Your answer must be the lines from the top of the listing below through the line that holds "that overlap from", retyped exactly, with no pictures.

Start of Block

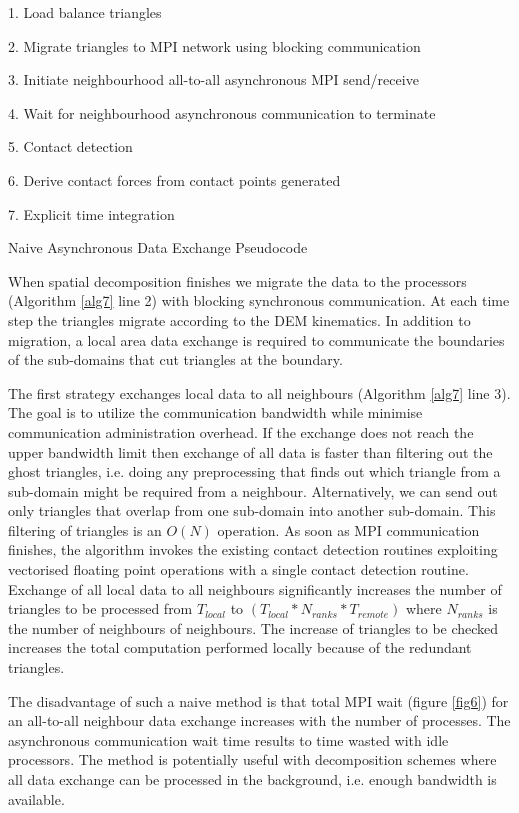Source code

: \documentclass[times,12pt]{article}
\begin{document}
\begin{algorithm}
1. Load balance triangles

2. Migrate triangles to MPI network using blocking communication

3. Initiate neighbourhood all-to-all asynchronous MPI send/receive

4. Wait for neighbourhood asynchronous communication to terminate

5. Contact detection 

6. Derive contact forces from contact points generated

7. Explicit time integration

\protect\caption{\label{alg7}Naive Asynchronous Data Exchange Pseudocode}
\end{algorithm}


When spatial decomposition finishes we migrate the data to the processors (Algorithm \ref{alg7} line 2) with blocking synchronous communication. At each time step the triangles migrate according to the DEM kinematics. In addition to migration, a local area data exchange is required to communicate the boundaries of the sub-domains that cut triangles at the boundary. 

The first strategy exchanges local data to all neighbours (Algorithm \ref{alg7} line 3).  The goal is to utilize the communication bandwidth while minimise communication administration
overhead. If the exchange does not reach the upper bandwidth limit then exchange of all data is faster than filtering out the ghost triangles, i.e. doing any preprocessing that finds out which triangle from a sub-domain might be required from a neighbour. Alternatively, we can send out only triangles
that overlap from one sub-domain into another sub-domain. This filtering of triangles is an $O(N)$ operation. As soon as MPI communication finishes, the algorithm invokes the existing contact
detection routines exploiting vectorised floating point operations with a single contact detection routine. Exchange of all local data to all neighbours significantly increases the number of triangles to be processed from $T_{local}$ to $(T_{local} * N_{ranks} * T_{remote})$ where $N_{ranks}$ is the number of neighbours of neighbours. The increase of triangles to be checked increases the total computation performed locally because of the redundant triangles.

The disadvantage of such a naive method is that total MPI wait (figure \ref{fig6}) for an all-to-all neighbour data exchange increases with the number of processes. The asynchronous communication wait time results to time wasted with idle processors. The method is potentially useful with decomposition schemes where all data exchange can be processed in the background, i.e. enough bandwidth is available.
\end{document}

End of Block

▶ _Answer to the exercise_:
Source code

: \documentclass[times,12pt]{article}
\begin{document}
\begin{algorithm}
1. Load balance triangles

2. Migrate triangles to MPI network using blocking communication

3. Initiate neighbourhood all-to-all asynchronous MPI send/receive

4. Wait for neighbourhood asynchronous communication to terminate

5. Contact detection 

6. Derive contact forces from contact points generated

7. Explicit time integration

\protect\caption{\label{alg7}Naive Asynchronous Data Exchange Pseudocode}
\end{algorithm}


When spatial decomposition finishes we migrate the data to the processors (Algorithm \ref{alg7} line 2) with blocking synchronous communication. At each time step the triangles migrate according to the DEM kinematics. In addition to migration, a local area data exchange is required to communicate the boundaries of the sub-domains that cut triangles at the boundary. 

The first strategy exchanges local data to all neighbours (Algorithm \ref{alg7} line 3).  The goal is to utilize the communication bandwidth while minimise communication administration
overhead. If the exchange does not reach the upper bandwidth limit then exchange of all data is faster than filtering out the ghost triangles, i.e. doing any preprocessing that finds out which triangle from a sub-domain might be required from a neighbour. Alternatively, we can send out only triangles
that overlap from one sub-domain into another sub-domain. This filtering of triangles is an $O(N)$ operation. As soon as MPI communication finishes, the algorithm invokes the existing contact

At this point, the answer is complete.